Work request
What follows is a set of records; repeat them exactly, without the pictures.
>>>>
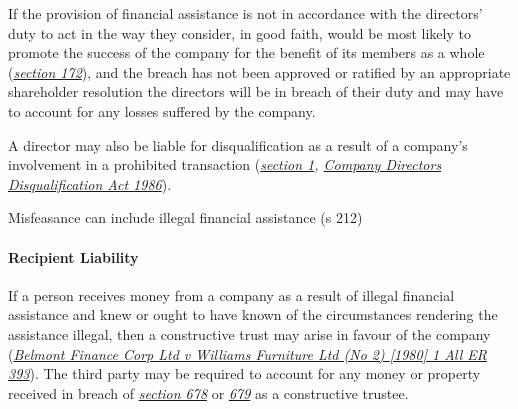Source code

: \documentclass[
]{article}
\newenvironment{Shaded}{}{}
\newcommand{\NormalTok}[1]{#1}
\begin{document}
If the provision of financial assistance is not in accordance with the
directors' duty to act in the way they consider, in good faith, would be
most likely to promote the success of the company for the benefit of its
members as a whole
(\emph{\href{https://uk.westlaw.com/5-505-5377?originationContext=document\&transitionType=PLDocumentLink\&contextData=(sc.Default)\&ppcid=fc9f4d9e83af4b4c8d47bf5847a3205c}{section
172}}), and the breach has not been approved or ratified by an
appropriate shareholder resolution the directors will be in breach of
their duty and may have to account for any losses suffered by the
company.

A director may also be liable for disqualification as a result of a
company's involvement in a prohibited transaction
(\emph{\href{https://uk.westlaw.com/5-506-8501?originationContext=document\&transitionType=PLDocumentLink\&contextData=(sc.Default)\&ppcid=fc9f4d9e83af4b4c8d47bf5847a3205c}{section
1},
\href{https://uk.westlaw.com/4-505-7796?originationContext=document\&transitionType=PLDocumentLink\&contextData=(sc.Default)\&ppcid=fc9f4d9e83af4b4c8d47bf5847a3205c}{Company
Directors Disqualification Act 1986}}).

\begin{Shaded}
\begin{Highlighting}[]
\NormalTok{Misfeasance can include illegal financial assistance (s 212)}
\end{Highlighting}
\end{Shaded}

\hypertarget{recipient-liability}{%
\paragraph{Recipient Liability}\label{recipient-liability}}

If a person receives money from a company as a result of illegal
financial assistance and knew or ought to have known of the
circumstances rendering the assistance illegal, then a constructive
trust may arise in favour of the company
(\emph{\href{https://uk.westlaw.com/D-016-7350?originationContext=document\&transitionType=PLDocumentLink\&contextData=(sc.Default)\&ppcid=fc9f4d9e83af4b4c8d47bf5847a3205c}{Belmont
Finance Corp Ltd v Williams Furniture Ltd (No 2) {[}1980{]} 1 All ER
393}}). The third party may be required to account for any money or
property received in breach of
\emph{\href{https://uk.westlaw.com/5-505-7258?originationContext=document\&transitionType=PLDocumentLink\&contextData=(sc.Default)\&ppcid=fc9f4d9e83af4b4c8d47bf5847a3205c}{section
678}} or
\emph{\href{https://uk.westlaw.com/6-506-2056?originationContext=document\&transitionType=PLDocumentLink\&contextData=(sc.Default)\&ppcid=fc9f4d9e83af4b4c8d47bf5847a3205c}{679}}
as a constructive trustee.
\end{document}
<<<<
Result of this exercise
Source code

: \documentclass[
]{article}
\newenvironment{Shaded}{}{}
\newcommand{\NormalTok}[1]{#1}
\begin{document}
If the provision of financial assistance is not in accordance with the
directors' duty to act in the way they consider, in good faith, would be
most likely to promote the success of the company for the benefit of its
members as a whole
(\emph{\href{https://uk.westlaw.com/5-505-5377?originationContext=document\&transitionType=PLDocumentLink\&contextData=(sc.Default)\&ppcid=fc9f4d9e83af4b4c8d47bf5847a3205c}{section
172}}), and the breach has not been approved or ratified by an
appropriate shareholder resolution the directors will be in breach of
their duty and may have to account for any losses suffered by the
company.

A director may also be liable for disqualification as a result of a
company's involvement in a prohibited transaction
(\emph{\href{https://uk.westlaw.com/5-506-8501?originationContext=document\&transitionType=PLDocumentLink\&contextData=(sc.Default)\&ppcid=fc9f4d9e83af4b4c8d47bf5847a3205c}{section
1},
\href{https://uk.westlaw.com/4-505-7796?originationContext=document\&transitionType=PLDocumentLink\&contextData=(sc.Default)\&ppcid=fc9f4d9e83af4b4c8d47bf5847a3205c}{Company
Directors Disqualification Act 1986}}).

\begin{Shaded}
\begin{Highlighting}[]
\NormalTok{Misfeasance can include illegal financial assistance (s 212)}
\end{Highlighting}
\end{Shaded}

\hypertarget{recipient-liability}{%
\paragraph{Recipient Liability}\label{recipient-liability}}

If a person receives money from a company as a result of illegal
financial assistance and knew or ought to have known of the
circumstances rendering the assistance illegal, then a constructive
trust may arise in favour of the company
(\emph{\href{https://uk.westlaw.com/D-016-7350?originationContext=document\&transitionType=PLDocumentLink\&contextData=(sc.Default)\&ppcid=fc9f4d9e83af4b4c8d47bf5847a3205c}{Belmont
Finance Corp Ltd v Williams Furniture Ltd (No 2) {[}1980{]} 1 All ER
393}}). The third party may be required to account for any money or
property received in breach of
\emph{\href{https://uk.westlaw.com/5-505-7258?originationContext=document\&transitionType=PLDocumentLink\&contextData=(sc.Default)\&ppcid=fc9f4d9e83af4b4c8d47bf5847a3205c}{section
678}} or
\emph{\href{https://uk.westlaw.com/6-506-2056?originationContext=document\&transitionType=PLDocumentLink\&contextData=(sc.Default)\&ppcid=fc9f4d9e83af4b4c8d47bf5847a3205c}{679}}
as a constructive trustee.
\end{document}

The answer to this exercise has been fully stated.